* [Task requirements] Among the entries below, find the lines with "Django" and copy them.

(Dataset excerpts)
====================

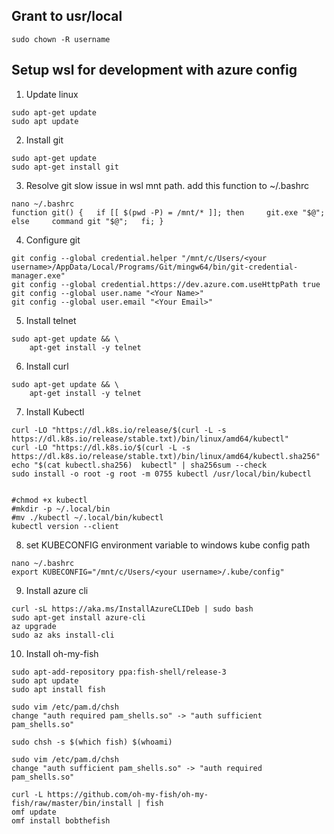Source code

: ## Grant to usr/local
```shell
sudo chown -R username
```

## Setup wsl for development with azure config
1. Update linux
```shell
sudo apt-get update
sudo apt update
```
2. Install git
```shell
sudo apt-get update
sudo apt-get install git
```

3. Resolve git slow issue in wsl mnt path. add this function to ~/.bashrc
```shell
nano ~/.bashrc
function git() {   if [[ $(pwd -P) = /mnt/* ]]; then     git.exe "$@";   else     command git "$@";   fi; }
```
4. Configure git
```shell
git config --global credential.helper "/mnt/c/Users/<your username>/AppData/Local/Programs/Git/mingw64/bin/git-credential-manager.exe"
git config --global credential.https://dev.azure.com.useHttpPath true
git config --global user.name "<Your Name>"
git config --global user.email "<Your Email>"
```

5. Install telnet
```shell
sudo apt-get update && \
    apt-get install -y telnet
```
	
6. Install curl
```shell
sudo apt-get update && \
    apt-get install -y telnet
```

7. Install Kubectl
```shell
curl -LO "https://dl.k8s.io/release/$(curl -L -s https://dl.k8s.io/release/stable.txt)/bin/linux/amd64/kubectl"
curl -LO "https://dl.k8s.io/$(curl -L -s https://dl.k8s.io/release/stable.txt)/bin/linux/amd64/kubectl.sha256"
echo "$(cat kubectl.sha256)  kubectl" | sha256sum --check
sudo install -o root -g root -m 0755 kubectl /usr/local/bin/kubectl


#chmod +x kubectl
#mkdir -p ~/.local/bin
#mv ./kubectl ~/.local/bin/kubectl
kubectl version --client
```

8. set KUBECONFIG environment variable to windows kube config path
```shell
nano ~/.bashrc
export KUBECONFIG="/mnt/c/Users/<your username>/.kube/config"
```

9. Install azure cli
```shell
curl -sL https://aka.ms/InstallAzureCLIDeb | sudo bash
sudo apt-get install azure-cli
az upgrade
sudo az aks install-cli
```

10. Install oh-my-fish
```shell
sudo apt-add-repository ppa:fish-shell/release-3
sudo apt update
sudo apt install fish

sudo vim /etc/pam.d/chsh
change "auth required pam_shells.so" -> "auth sufficient pam_shells.so"

sudo chsh -s $(which fish) $(whoami)

sudo vim /etc/pam.d/chsh
change "auth sufficient pam_shells.so" -> "auth required pam_shells.so"

curl -L https://github.com/oh-my-fish/oh-my-fish/raw/master/bin/install | fish
omf update
omf install bobthefish
```
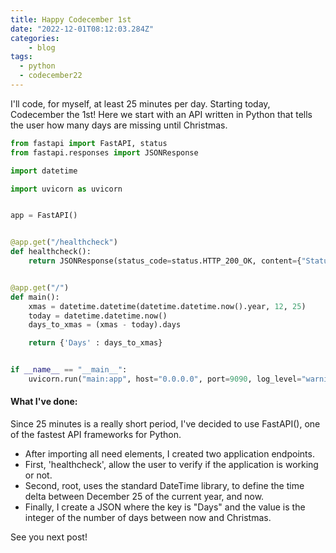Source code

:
 ```yaml
---
title: Happy Codecember 1st
date: "2022-12-01T08:12:03.284Z"
categories:
    - blog
tags:
  - python
  - codecember22
---
```


I'll code, for myself, at least 25 minutes per day.
Starting today, Codecember the 1st!
Here we start with an API written in Python that tells the user how many days are missing until Christmas.

```main.py
from fastapi import FastAPI, status
from fastapi.responses import JSONResponse

import datetime

import uvicorn as uvicorn


app = FastAPI()


@app.get("/healthcheck")
def healthcheck():
    return JSONResponse(status_code=status.HTTP_200_OK, content={"Status": "Running"})


@app.get("/")
def main():
    xmas = datetime.datetime(datetime.datetime.now().year, 12, 25)
    today = datetime.datetime.now()
    days_to_xmas = (xmas - today).days

    return {'Days' : days_to_xmas}


if __name__ == "__main__":
    uvicorn.run("main:app", host="0.0.0.0", port=9090, log_level="warning")
```


#### What I've done:

Since 25 minutes is a really short period, I've decided to use FastAPI(), one of the fastest API frameworks for Python.
* After importing all need elements, I created two application endpoints. 
* First, 'healthcheck', allow the user to verify if the application is working or not.
* Second, root, uses the standard DateTime library, to define the time delta between December 25 of the current year, and now.
* Finally, I create a JSON where the key is "Days" and the value is the integer of the number of days between now and Christmas.



See you next post!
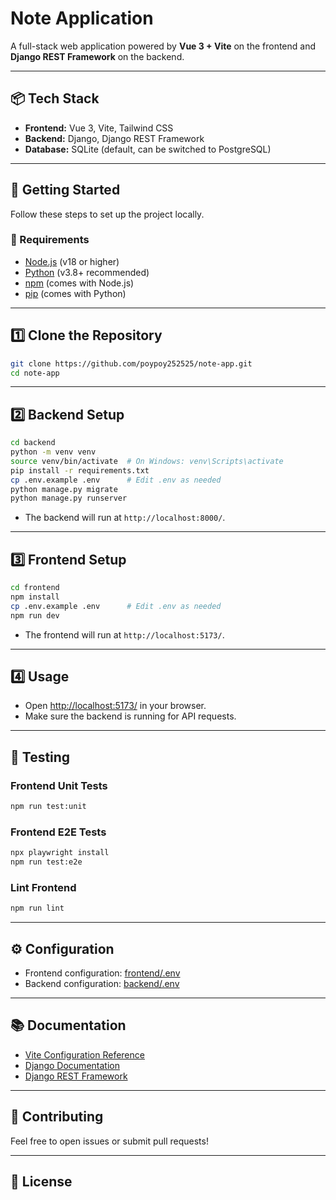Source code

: # Note Application

A full-stack web application powered by **Vue 3 + Vite** on the frontend and **Django REST Framework** on the backend.

---

## 📦 Tech Stack

- **Frontend:** Vue 3, Vite, Tailwind CSS
- **Backend:** Django, Django REST Framework
- **Database:** SQLite (default, can be switched to PostgreSQL)

---

## 🚀 Getting Started

Follow these steps to set up the project locally.

### 🔧 Requirements

- [Node.js](https://nodejs.org/) (v18 or higher)
- [Python](https://www.python.org/) (v3.8+ recommended)
- [npm](https://www.npmjs.com/) (comes with Node.js)
- [pip](https://pip.pypa.io/en/stable/) (comes with Python)

---

## 1️⃣ Clone the Repository

```sh
git clone https://github.com/poypoy252525/note-app.git
cd note-app
```

---

## 2️⃣ Backend Setup

```sh
cd backend
python -m venv venv
source venv/bin/activate  # On Windows: venv\Scripts\activate
pip install -r requirements.txt
cp .env.example .env      # Edit .env as needed
python manage.py migrate
python manage.py runserver
```

- The backend will run at `http://localhost:8000/`.

---

## 3️⃣ Frontend Setup

```sh
cd frontend
npm install
cp .env.example .env      # Edit .env as needed
npm run dev
```

- The frontend will run at `http://localhost:5173/`.

---

## 4️⃣ Usage

- Open [http://localhost:5173/](http://localhost:5173/) in your browser.
- Make sure the backend is running for API requests.

---

## 🧪 Testing

### Frontend Unit Tests

```sh
npm run test:unit
```

### Frontend E2E Tests

```sh
npx playwright install
npm run test:e2e
```

### Lint Frontend

```sh
npm run lint
```

---

## ⚙️ Configuration

- Frontend configuration: [frontend/.env](frontend/.env)
- Backend configuration: [backend/.env](backend/.env)

---

## 📚 Documentation

- [Vite Configuration Reference](https://vite.dev/config/)
- [Django Documentation](https://docs.djangoproject.com/)
- [Django REST Framework](https://www.django-rest-framework.org/)

---

## 🤝 Contributing

Feel free to open issues or submit pull requests!

---

## 📄 License
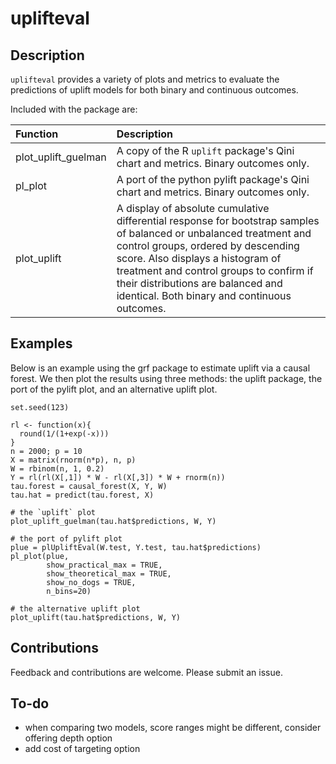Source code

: # uplifteval

## Description
`uplifteval` provides a variety of plots and metrics to evaluate the predictions of uplift models for both binary and continuous outcomes.

Included with the package are:

| Function      | Description   |
|:------------- |:------------- |
| plot_uplift_guelman  | A copy of the R `uplift` package's Qini chart and metrics. Binary outcomes only. |
| pl_plot | A port of the python pylift package's Qini chart and metrics. Binary outcomes only. |
| plot_uplift | A display of absolute cumulative differential response for bootstrap samples of balanced or unbalanced treatment and control groups, ordered by descending score.  Also displays a histogram of treatment and control groups to confirm if their distributions are balanced and identical.  Both binary and continuous outcomes.|


## Examples
Below is an example using the grf package to estimate uplift via a causal forest.  We then plot the results using three methods: the uplift package, the port of the pylift plot, and an alternative uplift plot. 
```
set.seed(123)

rl <- function(x){
  round(1/(1+exp(-x)))
}
n = 2000; p = 10
X = matrix(rnorm(n*p), n, p)
W = rbinom(n, 1, 0.2)
Y = rl(rl(X[,1]) * W - rl(X[,3]) * W + rnorm(n))
tau.forest = causal_forest(X, Y, W)
tau.hat = predict(tau.forest, X)

# the `uplift` plot
plot_uplift_guelman(tau.hat$predictions, W, Y)

# the port of pylift plot
plue = plUpliftEval(W.test, Y.test, tau.hat$predictions)
pl_plot(plue,
        show_practical_max = TRUE,
        show_theoretical_max = TRUE,
        show_no_dogs = TRUE,
        n_bins=20)

# the alternative uplift plot
plot_uplift(tau.hat$predictions, W, Y)

```

## Contributions
Feedback and contributions are welcome.  Please submit an issue.

## To-do
- when comparing two models, score ranges might be different, consider offering depth option
- add cost of targeting option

====================

* [Solution to this exercise]
A full-stack web application powered by **Vue 3 + Vite** on the frontend and **Django REST Framework** on the backend.
- **Backend:** Django, Django REST Framework
- [Django Documentation](https://docs.djangoproject.com/)
- [Django REST Framework](https://www.django-rest-framework.org/)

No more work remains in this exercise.